■ Exercise objective
Work through the entries below and report how many lines include "development". The number alone is the answer.

[Document images with source code]
= Beginning of Section =

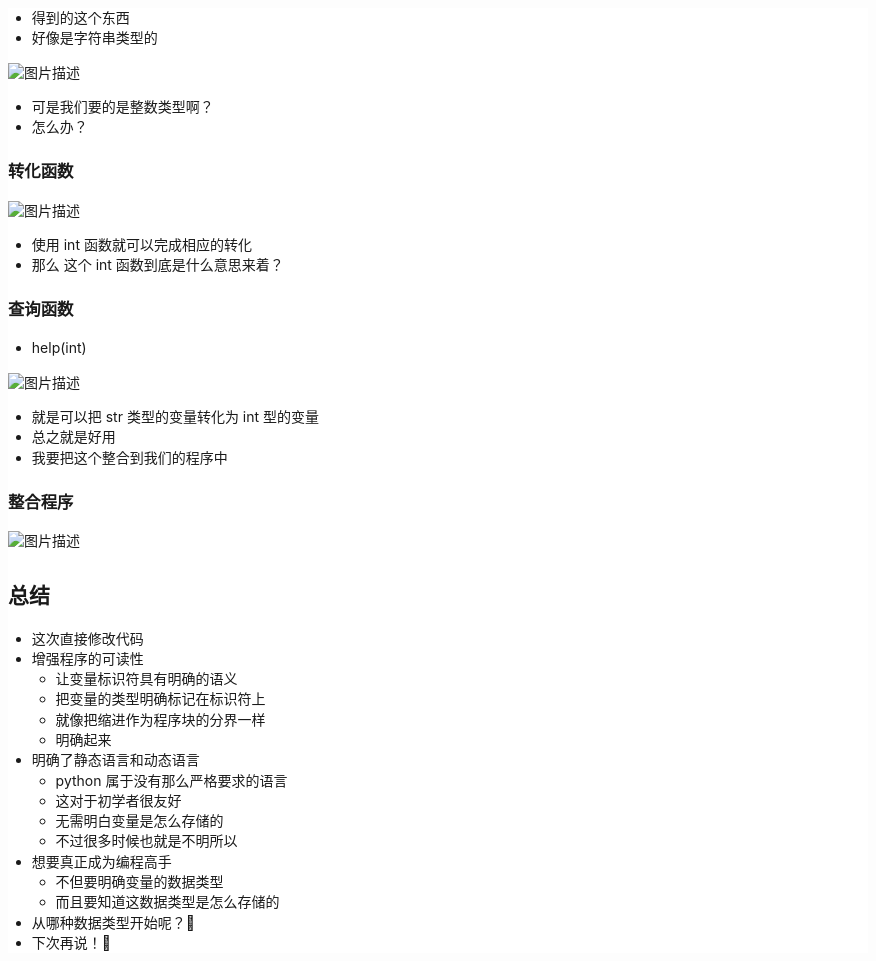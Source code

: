 - 得到的这个东西
- 好像是字符串类型的

![图片描述](https://doc.shiyanlou.com/courses/uid1190679-20211211-1639233002858)

- 可是我们要的是整数类型啊？
- 怎么办？

### 转化函数

![图片描述](https://doc.shiyanlou.com/courses/uid1190679-20211211-1639233211509)

- 使用 int 函数就可以完成相应的转化
- 那么 这个 int 函数到底是什么意思来着？

### 查询函数

- help(int)

![图片描述](https://doc.shiyanlou.com/courses/uid1190679-20211211-1639233272705)

- 就是可以把 str 类型的变量转化为 int 型的变量
- 总之就是好用
- 我要把这个整合到我们的程序中

### 整合程序

![图片描述](https://doc.shiyanlou.com/courses/uid1190679-20220214-1644829354717)


## 总结

- 这次直接修改代码
- 增强程序的可读性
  - 让变量标识符具有明确的语义
  - 把变量的类型明确标记在标识符上
  - 就像把缩进作为程序块的分界一样
  - 明确起来
- 明确了静态语言和动态语言
  - python 属于没有那么严格要求的语言
  - 这对于初学者很友好
  - 无需明白变量是怎么存储的
  - 不过很多时候也就是不明所以
- 想要真正成为编程高手
  - 不但要明确变量的数据类型
  - 而且要知道这数据类型是怎么存储的
- 从哪种数据类型开始呢？🤔
- 下次再说！👋
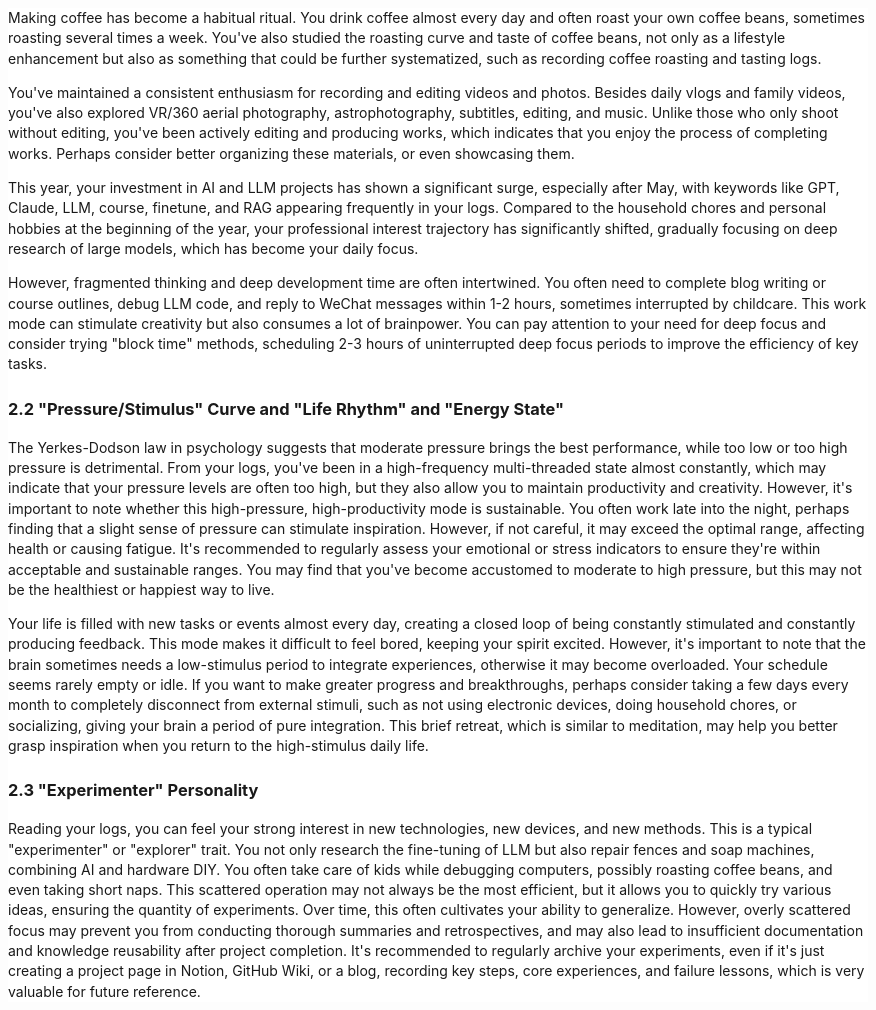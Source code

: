 Making coffee has become a habitual ritual. You drink coffee almost every day and often roast your own coffee beans, sometimes roasting several times a week. You've also studied the roasting curve and taste of coffee beans, not only as a lifestyle enhancement but also as something that could be further systematized, such as recording coffee roasting and tasting logs.

You've maintained a consistent enthusiasm for recording and editing videos and photos. Besides daily vlogs and family videos, you've also explored VR/360 aerial photography, astrophotography, subtitles, editing, and music. Unlike those who only shoot without editing, you've been actively editing and producing works, which indicates that you enjoy the process of completing works. Perhaps consider better organizing these materials, or even showcasing them.

This year, your investment in AI and LLM projects has shown a significant surge, especially after May, with keywords like GPT, Claude, LLM, course, finetune, and RAG appearing frequently in your logs. Compared to the household chores and personal hobbies at the beginning of the year, your professional interest trajectory has significantly shifted, gradually focusing on deep research of large models, which has become your daily focus.

However, fragmented thinking and deep development time are often intertwined. You often need to complete blog writing or course outlines, debug LLM code, and reply to WeChat messages within 1-2 hours, sometimes interrupted by childcare. This work mode can stimulate creativity but also consumes a lot of brainpower. You can pay attention to your need for deep focus and consider trying "block time" methods, scheduling 2-3 hours of uninterrupted deep focus periods to improve the efficiency of key tasks.

### 2.2 "Pressure/Stimulus" Curve and "Life Rhythm" and "Energy State"

The Yerkes-Dodson law in psychology suggests that moderate pressure brings the best performance, while too low or too high pressure is detrimental. From your logs, you've been in a high-frequency multi-threaded state almost constantly, which may indicate that your pressure levels are often too high, but they also allow you to maintain productivity and creativity. However, it's important to note whether this high-pressure, high-productivity mode is sustainable. You often work late into the night, perhaps finding that a slight sense of pressure can stimulate inspiration. However, if not careful, it may exceed the optimal range, affecting health or causing fatigue. It's recommended to regularly assess your emotional or stress indicators to ensure they're within acceptable and sustainable ranges. You may find that you've become accustomed to moderate to high pressure, but this may not be the healthiest or happiest way to live.

Your life is filled with new tasks or events almost every day, creating a closed loop of being constantly stimulated and constantly producing feedback. This mode makes it difficult to feel bored, keeping your spirit excited. However, it's important to note that the brain sometimes needs a low-stimulus period to integrate experiences, otherwise it may become overloaded. Your schedule seems rarely empty or idle. If you want to make greater progress and breakthroughs, perhaps consider taking a few days every month to completely disconnect from external stimuli, such as not using electronic devices, doing household chores, or socializing, giving your brain a period of pure integration. This brief retreat, which is similar to meditation, may help you better grasp inspiration when you return to the high-stimulus daily life.

### 2.3 "Experimenter" Personality

Reading your logs, you can feel your strong interest in new technologies, new devices, and new methods. This is a typical "experimenter" or "explorer" trait. You not only research the fine-tuning of LLM but also repair fences and soap machines, combining AI and hardware DIY. You often take care of kids while debugging computers, possibly roasting coffee beans, and even taking short naps. This scattered operation may not always be the most efficient, but it allows you to quickly try various ideas, ensuring the quantity of experiments. Over time, this often cultivates your ability to generalize. However, overly scattered focus may prevent you from conducting thorough summaries and retrospectives, and may also lead to insufficient documentation and knowledge reusability after project completion. It's recommended to regularly archive your experiments, even if it's just creating a project page in Notion, GitHub Wiki, or a blog, recording key steps, core experiences, and failure lessons, which is very valuable for future reference.
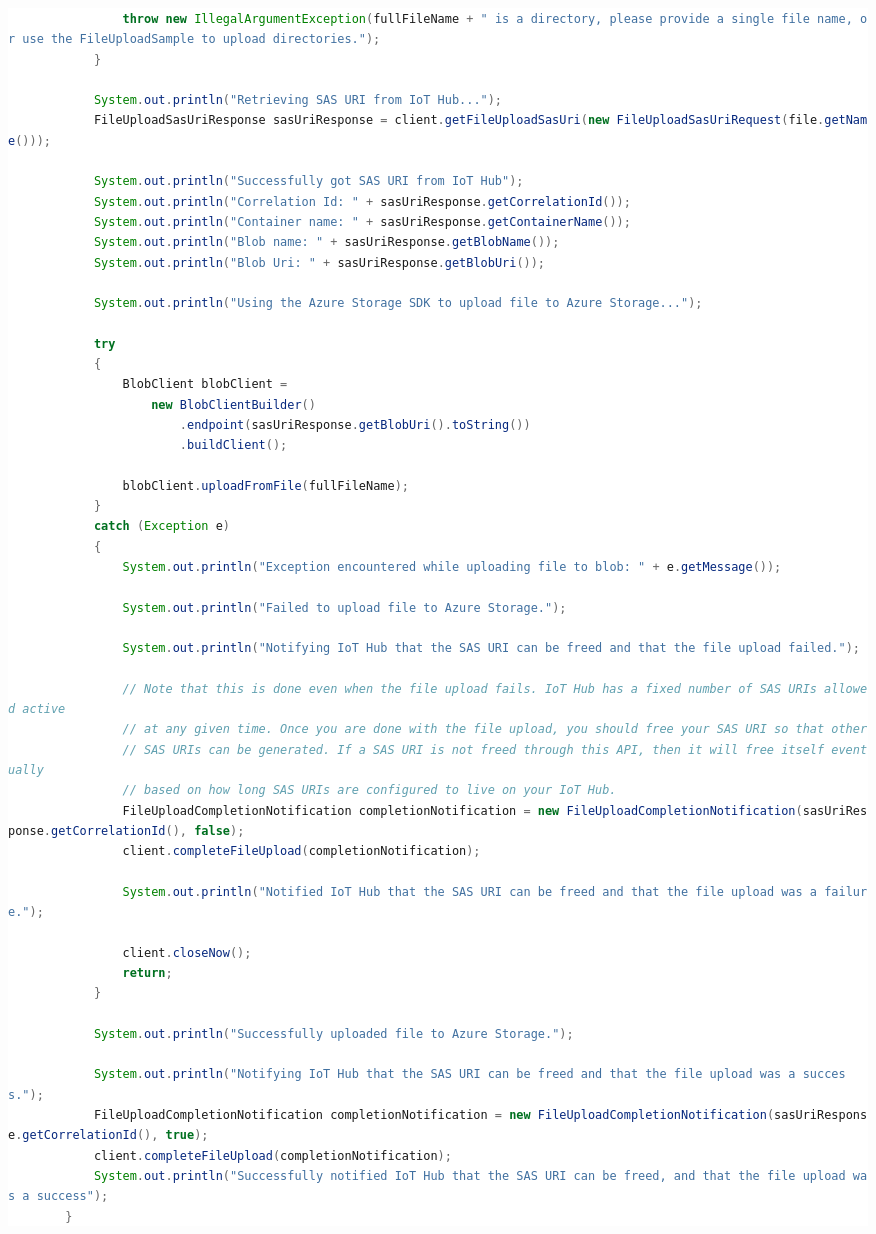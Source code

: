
 ```java
                throw new IllegalArgumentException(fullFileName + " is a directory, please provide a single file name, or use the FileUploadSample to upload directories.");
            }

            System.out.println("Retrieving SAS URI from IoT Hub...");
            FileUploadSasUriResponse sasUriResponse = client.getFileUploadSasUri(new FileUploadSasUriRequest(file.getName()));

            System.out.println("Successfully got SAS URI from IoT Hub");
            System.out.println("Correlation Id: " + sasUriResponse.getCorrelationId());
            System.out.println("Container name: " + sasUriResponse.getContainerName());
            System.out.println("Blob name: " + sasUriResponse.getBlobName());
            System.out.println("Blob Uri: " + sasUriResponse.getBlobUri());

            System.out.println("Using the Azure Storage SDK to upload file to Azure Storage...");

            try
            {
                BlobClient blobClient =
                    new BlobClientBuilder()
                        .endpoint(sasUriResponse.getBlobUri().toString())
                        .buildClient();

                blobClient.uploadFromFile(fullFileName);
            }
            catch (Exception e)
            {
                System.out.println("Exception encountered while uploading file to blob: " + e.getMessage());

                System.out.println("Failed to upload file to Azure Storage.");

                System.out.println("Notifying IoT Hub that the SAS URI can be freed and that the file upload failed.");

                // Note that this is done even when the file upload fails. IoT Hub has a fixed number of SAS URIs allowed active
                // at any given time. Once you are done with the file upload, you should free your SAS URI so that other
                // SAS URIs can be generated. If a SAS URI is not freed through this API, then it will free itself eventually
                // based on how long SAS URIs are configured to live on your IoT Hub.
                FileUploadCompletionNotification completionNotification = new FileUploadCompletionNotification(sasUriResponse.getCorrelationId(), false);
                client.completeFileUpload(completionNotification);

                System.out.println("Notified IoT Hub that the SAS URI can be freed and that the file upload was a failure.");

                client.closeNow();
                return;
            }

            System.out.println("Successfully uploaded file to Azure Storage.");

            System.out.println("Notifying IoT Hub that the SAS URI can be freed and that the file upload was a success.");
            FileUploadCompletionNotification completionNotification = new FileUploadCompletionNotification(sasUriResponse.getCorrelationId(), true);
            client.completeFileUpload(completionNotification);
            System.out.println("Successfully notified IoT Hub that the SAS URI can be freed, and that the file upload was a success");
        }
```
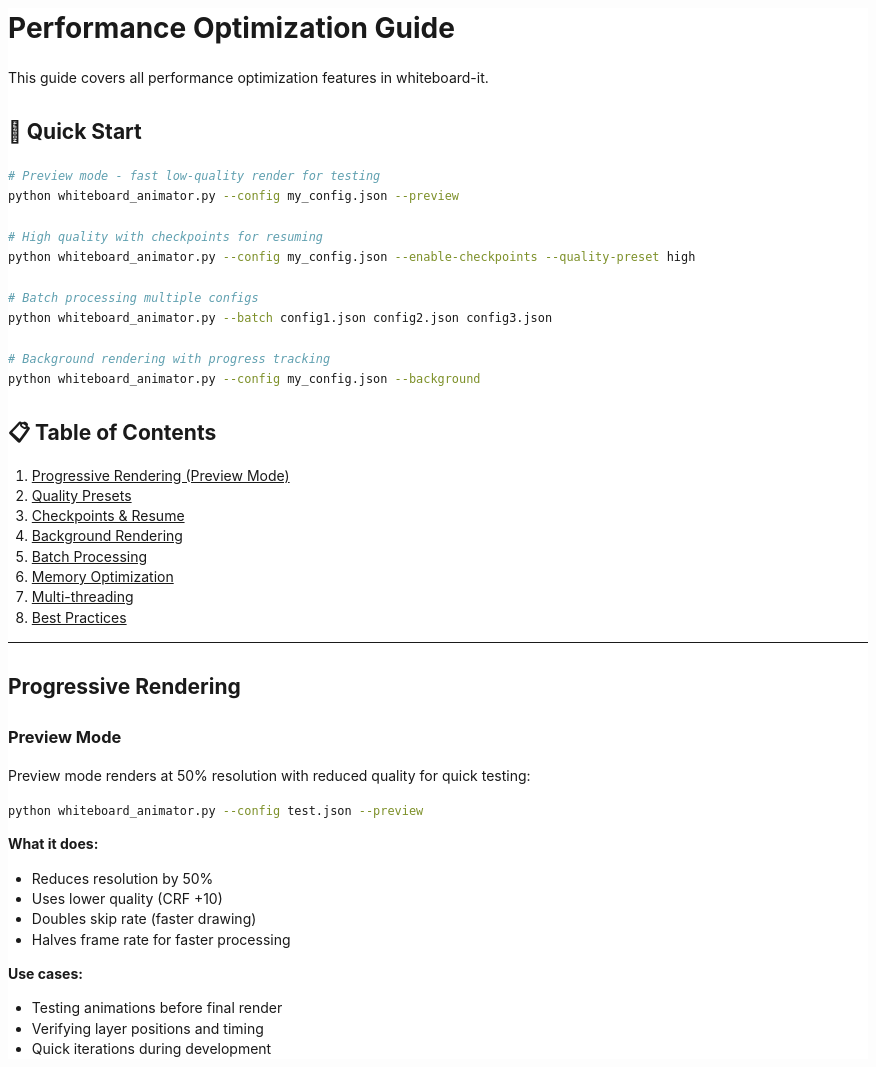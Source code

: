 # Performance Optimization Guide

This guide covers all performance optimization features in whiteboard-it.

## 🚀 Quick Start

```bash
# Preview mode - fast low-quality render for testing
python whiteboard_animator.py --config my_config.json --preview

# High quality with checkpoints for resuming
python whiteboard_animator.py --config my_config.json --enable-checkpoints --quality-preset high

# Batch processing multiple configs
python whiteboard_animator.py --batch config1.json config2.json config3.json

# Background rendering with progress tracking
python whiteboard_animator.py --config my_config.json --background
```

## 📋 Table of Contents

1. [Progressive Rendering (Preview Mode)](#progressive-rendering)
2. [Quality Presets](#quality-presets)
3. [Checkpoints & Resume](#checkpoints--resume)
4. [Background Rendering](#background-rendering)
5. [Batch Processing](#batch-processing)
6. [Memory Optimization](#memory-optimization)
7. [Multi-threading](#multi-threading)
8. [Best Practices](#best-practices)

---

## Progressive Rendering

### Preview Mode

Preview mode renders at 50% resolution with reduced quality for quick testing:

```bash
python whiteboard_animator.py --config test.json --preview
```

**What it does:**
- Reduces resolution by 50%
- Uses lower quality (CRF +10)
- Doubles skip rate (faster drawing)
- Halves frame rate for faster processing

**Use cases:**
- Testing animations before final render
- Verifying layer positions and timing
- Quick iterations during development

= End of Section =

■ Problem solution
2